Data for this task:
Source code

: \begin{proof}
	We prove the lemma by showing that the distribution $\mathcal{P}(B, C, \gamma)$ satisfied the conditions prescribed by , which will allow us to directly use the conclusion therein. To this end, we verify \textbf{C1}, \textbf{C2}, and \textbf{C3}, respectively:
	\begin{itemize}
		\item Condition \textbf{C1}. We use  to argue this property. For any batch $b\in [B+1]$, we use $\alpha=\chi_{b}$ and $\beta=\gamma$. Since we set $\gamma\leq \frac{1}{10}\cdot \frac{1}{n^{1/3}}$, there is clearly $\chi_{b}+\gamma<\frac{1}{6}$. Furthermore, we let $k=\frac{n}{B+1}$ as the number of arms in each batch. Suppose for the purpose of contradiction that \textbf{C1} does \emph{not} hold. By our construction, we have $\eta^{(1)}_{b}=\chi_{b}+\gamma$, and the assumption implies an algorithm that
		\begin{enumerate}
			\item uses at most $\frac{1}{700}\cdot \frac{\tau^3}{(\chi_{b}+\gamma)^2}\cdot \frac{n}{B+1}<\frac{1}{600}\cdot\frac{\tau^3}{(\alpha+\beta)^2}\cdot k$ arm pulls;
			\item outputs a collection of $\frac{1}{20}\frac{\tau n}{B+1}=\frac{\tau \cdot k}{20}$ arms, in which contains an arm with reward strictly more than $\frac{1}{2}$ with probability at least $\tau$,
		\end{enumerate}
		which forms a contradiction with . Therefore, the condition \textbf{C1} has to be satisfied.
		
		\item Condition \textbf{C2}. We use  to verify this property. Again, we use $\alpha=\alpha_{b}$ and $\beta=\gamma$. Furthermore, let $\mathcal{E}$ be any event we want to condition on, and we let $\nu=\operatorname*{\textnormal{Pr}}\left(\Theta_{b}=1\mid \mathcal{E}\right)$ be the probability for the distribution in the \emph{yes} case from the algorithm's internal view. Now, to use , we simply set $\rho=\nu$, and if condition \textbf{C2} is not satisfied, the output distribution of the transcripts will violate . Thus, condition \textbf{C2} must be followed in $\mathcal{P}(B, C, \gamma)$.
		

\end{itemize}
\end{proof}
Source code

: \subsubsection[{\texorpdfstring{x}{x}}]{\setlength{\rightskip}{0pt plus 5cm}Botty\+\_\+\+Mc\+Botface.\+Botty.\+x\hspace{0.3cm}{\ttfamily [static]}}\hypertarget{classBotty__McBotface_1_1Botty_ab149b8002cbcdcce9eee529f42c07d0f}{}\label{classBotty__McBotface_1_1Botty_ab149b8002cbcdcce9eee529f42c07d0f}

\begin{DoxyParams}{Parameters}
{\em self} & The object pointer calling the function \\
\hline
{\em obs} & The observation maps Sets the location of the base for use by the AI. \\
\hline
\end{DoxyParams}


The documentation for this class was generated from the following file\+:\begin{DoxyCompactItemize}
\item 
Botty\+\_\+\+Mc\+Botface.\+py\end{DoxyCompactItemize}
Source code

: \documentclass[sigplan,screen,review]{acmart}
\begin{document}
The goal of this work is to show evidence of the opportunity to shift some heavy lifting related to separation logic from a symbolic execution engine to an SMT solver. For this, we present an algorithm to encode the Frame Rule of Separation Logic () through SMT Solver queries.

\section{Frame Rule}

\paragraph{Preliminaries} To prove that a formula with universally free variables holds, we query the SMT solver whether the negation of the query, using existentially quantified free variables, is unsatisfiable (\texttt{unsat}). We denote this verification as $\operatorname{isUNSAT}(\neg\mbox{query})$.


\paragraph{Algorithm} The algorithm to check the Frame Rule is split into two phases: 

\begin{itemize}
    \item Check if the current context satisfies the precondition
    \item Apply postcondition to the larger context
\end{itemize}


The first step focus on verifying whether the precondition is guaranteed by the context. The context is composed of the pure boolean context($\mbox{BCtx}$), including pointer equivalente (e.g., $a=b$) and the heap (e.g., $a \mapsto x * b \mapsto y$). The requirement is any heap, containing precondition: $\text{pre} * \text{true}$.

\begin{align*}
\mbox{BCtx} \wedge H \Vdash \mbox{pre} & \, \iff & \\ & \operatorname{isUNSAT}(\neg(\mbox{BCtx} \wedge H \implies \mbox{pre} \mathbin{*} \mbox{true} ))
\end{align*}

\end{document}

What is required: Copy each line of the data above without altering a single character.

Response to the exercise:
Source code

: \begin{proof}
	We prove the lemma by showing that the distribution $\mathcal{P}(B, C, \gamma)$ satisfied the conditions prescribed by , which will allow us to directly use the conclusion therein. To this end, we verify \textbf{C1}, \textbf{C2}, and \textbf{C3}, respectively:
	\begin{itemize}
		\item Condition \textbf{C1}. We use  to argue this property. For any batch $b\in [B+1]$, we use $\alpha=\chi_{b}$ and $\beta=\gamma$. Since we set $\gamma\leq \frac{1}{10}\cdot \frac{1}{n^{1/3}}$, there is clearly $\chi_{b}+\gamma<\frac{1}{6}$. Furthermore, we let $k=\frac{n}{B+1}$ as the number of arms in each batch. Suppose for the purpose of contradiction that \textbf{C1} does \emph{not} hold. By our construction, we have $\eta^{(1)}_{b}=\chi_{b}+\gamma$, and the assumption implies an algorithm that
		\begin{enumerate}
			\item uses at most $\frac{1}{700}\cdot \frac{\tau^3}{(\chi_{b}+\gamma)^2}\cdot \frac{n}{B+1}<\frac{1}{600}\cdot\frac{\tau^3}{(\alpha+\beta)^2}\cdot k$ arm pulls;
			\item outputs a collection of $\frac{1}{20}\frac{\tau n}{B+1}=\frac{\tau \cdot k}{20}$ arms, in which contains an arm with reward strictly more than $\frac{1}{2}$ with probability at least $\tau$,
		\end{enumerate}
		which forms a contradiction with . Therefore, the condition \textbf{C1} has to be satisfied.
		
		\item Condition \textbf{C2}. We use  to verify this property. Again, we use $\alpha=\alpha_{b}$ and $\beta=\gamma$. Furthermore, let $\mathcal{E}$ be any event we want to condition on, and we let $\nu=\operatorname*{\textnormal{Pr}}\left(\Theta_{b}=1\mid \mathcal{E}\right)$ be the probability for the distribution in the \emph{yes} case from the algorithm's internal view. Now, to use , we simply set $\rho=\nu$, and if condition \textbf{C2} is not satisfied, the output distribution of the transcripts will violate . Thus, condition \textbf{C2} must be followed in $\mathcal{P}(B, C, \gamma)$.
		

\end{itemize}
\end{proof}
Source code

: \subsubsection[{\texorpdfstring{x}{x}}]{\setlength{\rightskip}{0pt plus 5cm}Botty\+\_\+\+Mc\+Botface.\+Botty.\+x\hspace{0.3cm}{\ttfamily [static]}}\hypertarget{classBotty__McBotface_1_1Botty_ab149b8002cbcdcce9eee529f42c07d0f}{}\label{classBotty__McBotface_1_1Botty_ab149b8002cbcdcce9eee529f42c07d0f}

\begin{DoxyParams}{Parameters}
{\em self} & The object pointer calling the function \\
\hline
{\em obs} & The observation maps Sets the location of the base for use by the AI. \\
\hline
\end{DoxyParams}


The documentation for this class was generated from the following file\+:\begin{DoxyCompactItemize}
\item 
Botty\+\_\+\+Mc\+Botface.\+py\end{DoxyCompactItemize}
Source code

: \documentclass[sigplan,screen,review]{acmart}
\begin{document}
The goal of this work is to show evidence of the opportunity to shift some heavy lifting related to separation logic from a symbolic execution engine to an SMT solver. For this, we present an algorithm to encode the Frame Rule of Separation Logic () through SMT Solver queries.

\section{Frame Rule}

\paragraph{Preliminaries} To prove that a formula with universally free variables holds, we query the SMT solver whether the negation of the query, using existentially quantified free variables, is unsatisfiable (\texttt{unsat}). We denote this verification as $\operatorname{isUNSAT}(\neg\mbox{query})$.


\paragraph{Algorithm} The algorithm to check the Frame Rule is split into two phases: 

\begin{itemize}
    \item Check if the current context satisfies the precondition
    \item Apply postcondition to the larger context
\end{itemize}


The first step focus on verifying whether the precondition is guaranteed by the context. The context is composed of the pure boolean context($\mbox{BCtx}$), including pointer equivalente (e.g., $a=b$) and the heap (e.g., $a \mapsto x * b \mapsto y$). The requirement is any heap, containing precondition: $\text{pre} * \text{true}$.

\begin{align*}
\mbox{BCtx} \wedge H \Vdash \mbox{pre} & \, \iff & \\ & \operatorname{isUNSAT}(\neg(\mbox{BCtx} \wedge H \implies \mbox{pre} \mathbin{*} \mbox{true} ))
\end{align*}

\end{document}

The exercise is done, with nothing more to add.